General characteristics of the MMN
Scalp topography
The MMN is the negative component of a difference wave between responses to standard and deviant events embedded in an oddball paradigm. This negative response, of about 5 μV maximum peak, is distributed over fronto-central scalp locations (see Fig. 1).
Fig. 1
Scalp topography and time latency of the MMN. (a) ERP responses to standard and deviant tones overlaid on a whole scalp map of 128 EEG electrodes. (b) ERP responses to the standard and deviant tones at a fronto-central channel. (c) MMN difference wave obtained by subtracting ERP to standards from ERP to deviants. (d) MMN response averaged over the time window of 100–200 ms interpolated for a 3D scalp topography. (From Garrido et al., 2007.)
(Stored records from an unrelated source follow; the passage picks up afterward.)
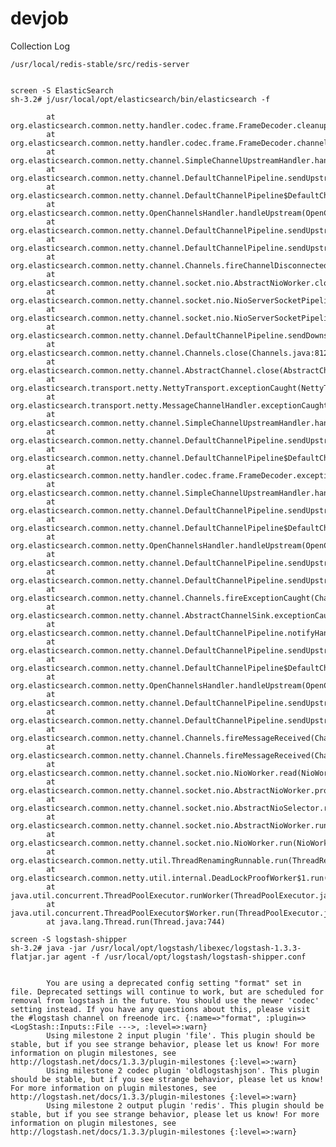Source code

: devjob
======

Collection Log

	/usr/local/redis-stable/src/redis-server


	screen -S ElasticSearch
	sh-3.2# j/usr/local/opt/elasticsearch/bin/elasticsearch -f

	        at org.elasticsearch.common.netty.handler.codec.frame.FrameDecoder.cleanup(FrameDecoder.java:482)
	        at org.elasticsearch.common.netty.handler.codec.frame.FrameDecoder.channelDisconnected(FrameDecoder.java:365)
	        at org.elasticsearch.common.netty.channel.SimpleChannelUpstreamHandler.handleUpstream(SimpleChannelUpstreamHandler.java:102)
	        at org.elasticsearch.common.netty.channel.DefaultChannelPipeline.sendUpstream(DefaultChannelPipeline.java:564)
	        at org.elasticsearch.common.netty.channel.DefaultChannelPipeline$DefaultChannelHandlerContext.sendUpstream(DefaultChannelPipeline.java:791)
	        at org.elasticsearch.common.netty.OpenChannelsHandler.handleUpstream(OpenChannelsHandler.java:74)
	        at org.elasticsearch.common.netty.channel.DefaultChannelPipeline.sendUpstream(DefaultChannelPipeline.java:564)
	        at org.elasticsearch.common.netty.channel.DefaultChannelPipeline.sendUpstream(DefaultChannelPipeline.java:559)
	        at org.elasticsearch.common.netty.channel.Channels.fireChannelDisconnected(Channels.java:396)
	        at org.elasticsearch.common.netty.channel.socket.nio.AbstractNioWorker.close(AbstractNioWorker.java:360)
	        at org.elasticsearch.common.netty.channel.socket.nio.NioServerSocketPipelineSink.handleAcceptedSocket(NioServerSocketPipelineSink.java:81)
	        at org.elasticsearch.common.netty.channel.socket.nio.NioServerSocketPipelineSink.eventSunk(NioServerSocketPipelineSink.java:36)
	        at org.elasticsearch.common.netty.channel.DefaultChannelPipeline.sendDownstream(DefaultChannelPipeline.java:574)
	        at org.elasticsearch.common.netty.channel.Channels.close(Channels.java:812)
	        at org.elasticsearch.common.netty.channel.AbstractChannel.close(AbstractChannel.java:197)
	        at org.elasticsearch.transport.netty.NettyTransport.exceptionCaught(NettyTransport.java:523)
	        at org.elasticsearch.transport.netty.MessageChannelHandler.exceptionCaught(MessageChannelHandler.java:229)
	        at org.elasticsearch.common.netty.channel.SimpleChannelUpstreamHandler.handleUpstream(SimpleChannelUpstreamHandler.java:112)
	        at org.elasticsearch.common.netty.channel.DefaultChannelPipeline.sendUpstream(DefaultChannelPipeline.java:564)
	        at org.elasticsearch.common.netty.channel.DefaultChannelPipeline$DefaultChannelHandlerContext.sendUpstream(DefaultChannelPipeline.java:791)
	        at org.elasticsearch.common.netty.handler.codec.frame.FrameDecoder.exceptionCaught(FrameDecoder.java:377)
	        at org.elasticsearch.common.netty.channel.SimpleChannelUpstreamHandler.handleUpstream(SimpleChannelUpstreamHandler.java:112)
	        at org.elasticsearch.common.netty.channel.DefaultChannelPipeline.sendUpstream(DefaultChannelPipeline.java:564)
	        at org.elasticsearch.common.netty.channel.DefaultChannelPipeline$DefaultChannelHandlerContext.sendUpstream(DefaultChannelPipeline.java:791)
	        at org.elasticsearch.common.netty.OpenChannelsHandler.handleUpstream(OpenChannelsHandler.java:74)
	        at org.elasticsearch.common.netty.channel.DefaultChannelPipeline.sendUpstream(DefaultChannelPipeline.java:564)
	        at org.elasticsearch.common.netty.channel.DefaultChannelPipeline.sendUpstream(DefaultChannelPipeline.java:559)
	        at org.elasticsearch.common.netty.channel.Channels.fireExceptionCaught(Channels.java:525)
	        at org.elasticsearch.common.netty.channel.AbstractChannelSink.exceptionCaught(AbstractChannelSink.java:48)
	        at org.elasticsearch.common.netty.channel.DefaultChannelPipeline.notifyHandlerException(DefaultChannelPipeline.java:658)
	        at org.elasticsearch.common.netty.channel.DefaultChannelPipeline.sendUpstream(DefaultChannelPipeline.java:566)
	        at org.elasticsearch.common.netty.channel.DefaultChannelPipeline$DefaultChannelHandlerContext.sendUpstream(DefaultChannelPipeline.java:791)
	        at org.elasticsearch.common.netty.OpenChannelsHandler.handleUpstream(OpenChannelsHandler.java:74)
	        at org.elasticsearch.common.netty.channel.DefaultChannelPipeline.sendUpstream(DefaultChannelPipeline.java:564)
	        at org.elasticsearch.common.netty.channel.DefaultChannelPipeline.sendUpstream(DefaultChannelPipeline.java:559)
	        at org.elasticsearch.common.netty.channel.Channels.fireMessageReceived(Channels.java:268)
	        at org.elasticsearch.common.netty.channel.Channels.fireMessageReceived(Channels.java:255)
	        at org.elasticsearch.common.netty.channel.socket.nio.NioWorker.read(NioWorker.java:88)
	        at org.elasticsearch.common.netty.channel.socket.nio.AbstractNioWorker.process(AbstractNioWorker.java:108)
	        at org.elasticsearch.common.netty.channel.socket.nio.AbstractNioSelector.run(AbstractNioSelector.java:318)
	        at org.elasticsearch.common.netty.channel.socket.nio.AbstractNioWorker.run(AbstractNioWorker.java:89)
	        at org.elasticsearch.common.netty.channel.socket.nio.NioWorker.run(NioWorker.java:178)
	        at org.elasticsearch.common.netty.util.ThreadRenamingRunnable.run(ThreadRenamingRunnable.java:108)
	        at org.elasticsearch.common.netty.util.internal.DeadLockProofWorker$1.run(DeadLockProofWorker.java:42)
	        at java.util.concurrent.ThreadPoolExecutor.runWorker(ThreadPoolExecutor.java:1145)
	        at java.util.concurrent.ThreadPoolExecutor$Worker.run(ThreadPoolExecutor.java:615)
	        at java.lang.Thread.run(Thread.java:744)

	screen -S logstash-shipper
	sh-3.2# java -jar /usr/local/opt/logstash/libexec/logstash-1.3.3-flatjar.jar agent -f /usr/local/opt/logstash/logstash-shipper.conf


			You are using a deprecated config setting "format" set in file. Deprecated settings will continue to work, but are scheduled for removal from logstash in the future. You should use the newer 'codec' setting instead. If you have any questions about this, please visit the #logstash channel on freenode irc. {:name=>"format", :plugin=><LogStash::Inputs::File --->, :level=>:warn}
			Using milestone 2 input plugin 'file'. This plugin should be stable, but if you see strange behavior, please let us know! For more information on plugin milestones, see http://logstash.net/docs/1.3.3/plugin-milestones {:level=>:warn}
			Using milestone 2 codec plugin 'oldlogstashjson'. This plugin should be stable, but if you see strange behavior, please let us know! For more information on plugin milestones, see http://logstash.net/docs/1.3.3/plugin-milestones {:level=>:warn}
			Using milestone 2 output plugin 'redis'. This plugin should be stable, but if you see strange behavior, please let us know! For more information on plugin milestones, see http://logstash.net/docs/1.3.3/plugin-milestones {:level=>:warn}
The MMN peaks at about 100–250 ms after change onset but this latency varies slightly according to the specific paradigm or the type of regularity that is violated: frequency, duration, intensity, or the inter-stimulus interval (Näätänen et al., 2004) (see Fig. 1c). In more complex paradigms an abstract rule is broken, such as inter-stimulus relationships (Tervaniemi et al., 1994; Paavilainen et al., 2001; Vuust et al., 2005) or phoneme regularity (Näätänen et al., 1997). Barely discriminable tones elicit a later MMN peaking at about 200–300 ms (Näätänen and Alho, 1995).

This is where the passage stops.